Plain-text document sources:

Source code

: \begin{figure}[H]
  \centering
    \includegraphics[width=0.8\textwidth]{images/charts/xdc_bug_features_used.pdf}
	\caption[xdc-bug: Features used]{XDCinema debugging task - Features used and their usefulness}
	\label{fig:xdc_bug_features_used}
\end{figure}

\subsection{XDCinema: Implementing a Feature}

EXERCISE AIM:
Only the number should be given: how many lines in the data contain the string "XDCinema".

EXERCISE RESPONSE:
2